L’empirismo inglese. Locke, Berkeley e Hume

 

L’empirismo inglese. Locke, Berkeley e Hume

 → pagine 294-297


L’importanza dell’esperienza nell’attività conoscitiva dell’uomo

A partire dalla seconda metà del Seicento, si sviluppa in Inghilterra, una tradizione di pensiero, secondo cui la ragione è impotente senza il ricorso all'esperienza e quindi è limitata e condizionata. Tale indirizzo viene denominato “empirismo” e respinge il linguaggio astruso è difficile della tradizione filosofica, per adoperare una forma di comunicazione chiara e semplice, comprensibile dalle persone di buon senso che si accostino alla filosofia senza pregiudizi.

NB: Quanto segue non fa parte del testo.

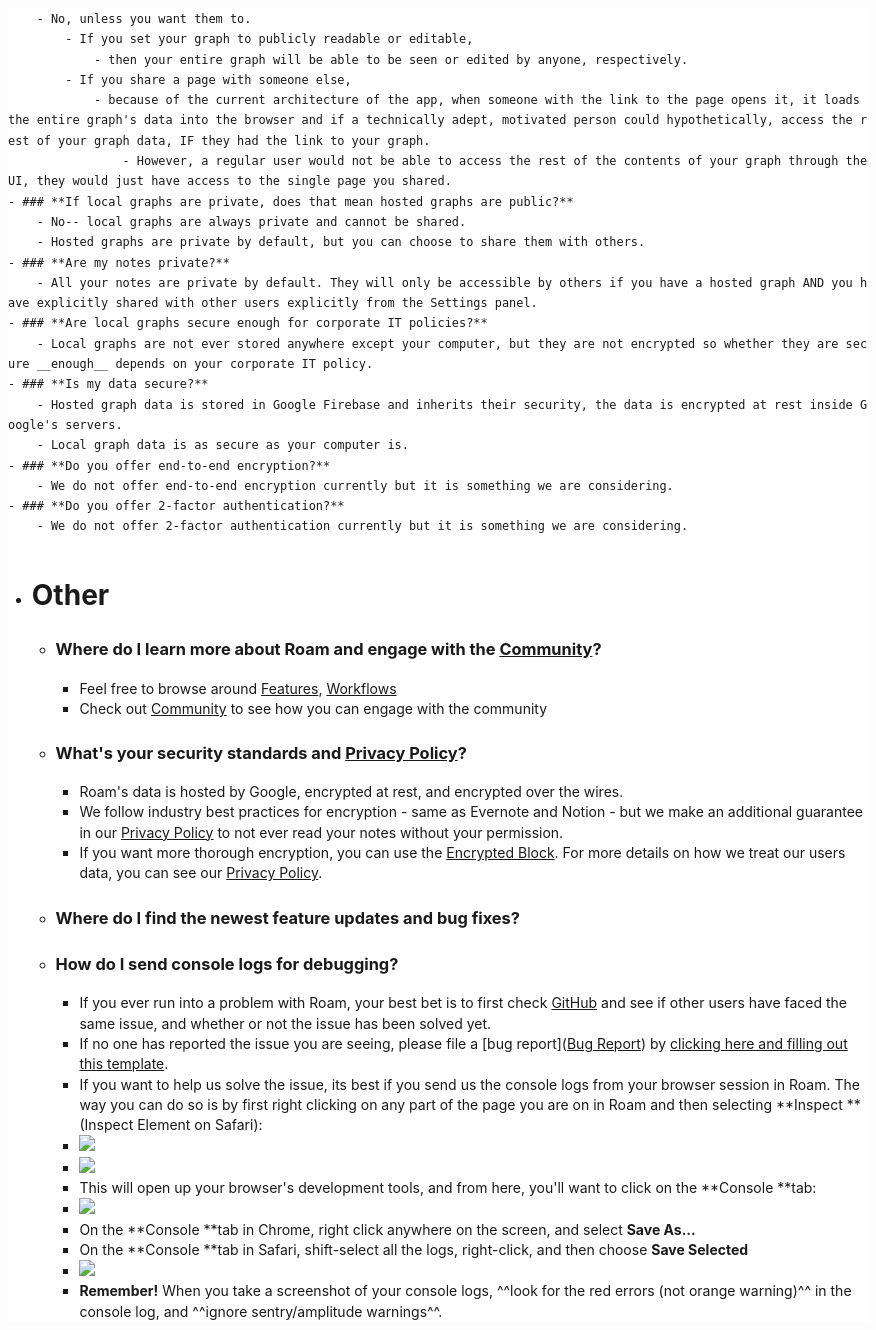         - No, unless you want them to. 
            - If you set your graph to publicly readable or editable, 
                - then your entire graph will be able to be seen or edited by anyone, respectively. 
            - If you share a page with someone else, 
                - because of the current architecture of the app, when someone with the link to the page opens it, it loads the entire graph's data into the browser and if a technically adept, motivated person could hypothetically, access the rest of your graph data, IF they had the link to your graph.
                    - However, a regular user would not be able to access the rest of the contents of your graph through the UI, they would just have access to the single page you shared.
    - ### **If local graphs are private, does that mean hosted graphs are public?**
        - No-- local graphs are always private and cannot be shared. 
        - Hosted graphs are private by default, but you can choose to share them with others.
    - ### **Are my notes private?**
        - All your notes are private by default. They will only be accessible by others if you have a hosted graph AND you have explicitly shared with other users explicitly from the Settings panel.
    - ### **Are local graphs secure enough for corporate IT policies?**
        - Local graphs are not ever stored anywhere except your computer, but they are not encrypted so whether they are secure __enough__ depends on your corporate IT policy.
    - ### **Is my data secure?**
        - Hosted graph data is stored in Google Firebase and inherits their security, the data is encrypted at rest inside Google's servers.
        - Local graph data is as secure as your computer is.
    - ### **Do you offer end-to-end encryption?**
        - We do not offer end-to-end encryption currently but it is something we are considering.
    - ### **Do you offer 2-factor authentication?**
        - We do not offer 2-factor authentication currently but it is something we are considering.
- # Other
    - ### **Where do I learn more about Roam and engage with the** [Community](<Community.md>)**?**
        - Feel free to browse around [Features](<Features.md>), [Workflows](<Workflows.md>) 
        - Check out [Community](<Community.md>) to see how you can engage with the community 
    - ### **What's your security standards and** [Privacy Policy](<Privacy Policy.md>)**?**
        - Roam's data is hosted by Google, encrypted at rest, and encrypted over the wires.
        - ﻿We follow industry best practices for encryption - same as Evernote and Notion - but we make an additional guarantee in our [Privacy Policy](<Privacy Policy.md>) to not ever read your notes without your permission.
        - If you want more thorough encryption, you can use the [Encrypted Block](<Encrypted Block.md>). For more details on how we treat our users data, you can see our [Privacy Policy](<Privacy Policy.md>).
    - ### **Where do I find the newest feature updates and bug fixes?**
    - ### **How do I send console logs for debugging?**
        - If you ever run into a problem with Roam, your best bet is to first check [GitHub](https://github.com/Roam-Research/issues/issues) and see if other users have faced the same issue, and whether or not the issue has been solved yet. 
        - If no one has reported the issue you are seeing, please file a [bug report]([Bug Report](<Bug Report.md>)) by [clicking here and filling out this template](https://github.com/Roam-Research/issues/issues/new?assignees=&labels=bug&template=bug_report.md&title=).
        - If you want to help us solve the issue, its best if you send us the console logs from your browser session in Roam. The way you can do so is by first right clicking on any part of the page you are on in Roam and then selecting **Inspect **(Inspect Element on Safari):
        - ![](https://s3.amazonaws.com/cdn.freshdesk.com/data/helpdesk/attachments/production/64001690736/original/P9yMxfari1TV07uRs0e0cH1I5Z7hoBxOTA.png?1597194534)
        - ![](https://s3.amazonaws.com/cdn.freshdesk.com/data/helpdesk/attachments/production/64001690854/original/Xh-GRSg6Ys-vkXRkWSj3msa_Fz_9zdL1tQ.png?1597194767)
        - This will open up your browser's development tools, and from here, you'll want to click on the **Console **tab:
        - ![](https://s3.amazonaws.com/cdn.freshdesk.com/data/helpdesk/attachments/production/64001690780/original/BulN1FZAa3Q3GHTkHgoCgEGLnKAxzm9DFg.png?1597194623)
        - On the **Console **tab in Chrome, right click anywhere on the screen, and select **Save As...**
        - On the **Console **tab in Safari, shift-select all the logs, right-click, and then choose **Save Selected**
        - ![](https://s3.amazonaws.com/cdn.freshdesk.com/data/helpdesk/attachments/production/64001690887/original/DBwTyxlqHaqacKPPPt87h7wkecGHauJxIw.png?1597194940)
        - **Remember!** When you take a screenshot of your console logs, ^^look for the red errors (not orange warning)^^ in the console log, and ^^ignore sentry/amplitude warnings^^.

In questo, gli empiristi si adeguano al rinnovato clima culturale dell’epoca, caratterizzato dagli sviluppi della rivoluzione scientifica.


La nuova immagine della ragione

Di tale sviluppi, è protagonista indiscusso lo studioso inglese a Isaac Newton che fu considerato il vero promotore del nuovo sapere e della rinnovata immagine della ragione: concreta, attenta ai fatti e limitata dall'esperienza. Newton ritiene necessario evitare le arbitrarie costruzioni teoriche dei metafisici, che contraddicono l'esperienza. Egli insomma, non accetta quelle proposizioni che non sono deducibili logicamente dai fenomeni, e dunque non hanno riscontro nella realtà.


I protagonisti della nuova scena filosofica

L'orientamento programmatico e scientifico che domina il panorama culturale dell'epoca, emerge anche dal fatto che gli esponenti dell'empirismo, non sono filosofi “di professione”: Locke aveva una laurea in medicina, Berkeley era un vescovo e Hume aveva studiato giurisprudenza, senza mai ottenere una cattedra universitaria. Essi si sono mossi alla ricerca filosofica da una finalità pratica: accertare i poteri e i limiti dell'intelletto umano, per trarne vantaggio da ambiti quali la scienza ma anche dai settori della politica, della morale e dell'educazione.